陪孩子读《木兰辞》,不小心发现作者隐藏在文字之下的微妙用心;探访秦宫古迹,偏偏脑洞大开,揣摩起荆轲刺秦的心理细节;听到女子属羊不吉利的封建迷信,愤而拍案,不惜花大量笔墨追根溯流,只求一个正本清源;甚至在牙疼难忍时,也要考证几段古人牙疼的记录,来转移注意力……马伯庸在漫长的创作生涯中,一直保持着一种“无用而松弛”的好奇心。这种好奇心欠缺规划,兴起即写,兴尽则停;也没有目的,写成文字后随手发在网上。如果一定要有一个原因,那就是:他希望与大家分享对这个世界的观察与思考,并且要快乐地做这件事。
这些零星闪烁的思维碎片,勾勒出了他如同孩子一样的好奇心的轨迹。

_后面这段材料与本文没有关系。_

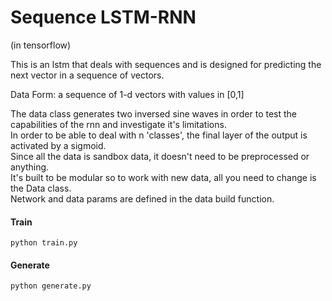 # Sequence LSTM-RNN
(in tensorflow)

This is an lstm that deals with sequences and is designed for predicting the next vector in a sequence of vectors.  

Data Form: a sequence of 1-d vectors with values in [0,1]  

The data class generates two inversed sine waves in order to test the capabilities of the rnn and investigate it's limitations.    
In order to be able to deal with n 'classes', the final layer of the output is activated by a sigmoid.  
Since all the data is sandbox data, it doesn't need to be preprocessed or anything.  
It's built to be modular so to work with new data, all you need to change is the Data class.  
Network and data params are defined in the data build function.

#### Train

	python train.py
	
#### Generate

	python generate.py

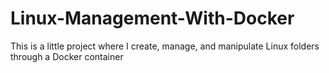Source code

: # Linux-Management-With-Docker
 This is a little project where I create, manage, and manipulate Linux folders through a Docker container
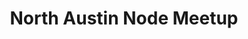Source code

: ---
state: TX
region: Austin
title: North Austin Node Meetup
group_url: https://www.meetup.com/North-Austin-Node-Meetup/
topics: [ node, javascript ]
---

马伯庸全新历史随笔集《历史中的大与小》已由湖南文艺出版社和中南博集天卷联合出版最新上市。这是马伯庸继《显微镜下的大明》之后,时隔七年推出的又一部历史随笔集。全书共收录14篇风格各异的随笔与1个电影文学脚本,延续了马伯庸“小中见大”的叙述风格,装帧采用便携小开本双封设计。
历史,在好奇心点燃的细节中显影
如何享受探寻历史的乐趣?马伯庸的回答始终如一:保持好奇,深入挖掘。
在新书前言中,他分享了一次典型的“好奇心行动”:一次途经南京时,导航上“朱家山河”这个地名瞬间触发联想——是明代朱氏王朝的隐秘工程?一番查证后却发现,它只是“朱家山”与“河”的普通组合。然而好奇心并未就此熄灭。他注意到河道走向“不太自然”,继续追寻,竟揭开一个跨越410年的漫长故事:这条仅18公里的小河,从明成化十年(1474年)开修,直到清光绪十年(1884年)才由吴长庆、左宗棠、张謇等人接力贯通。数百年来,官员更迭、贪腐推诿、工程屡次烂尾……一条小河,映照出明清官场的生态变迁。
这次探访,成为全书的绝佳注脚——历史真正的魅力,往往不在宏大的结论里,而在未被轻易察觉的小细节处。这也是马伯庸倡导的“读历史姿势”。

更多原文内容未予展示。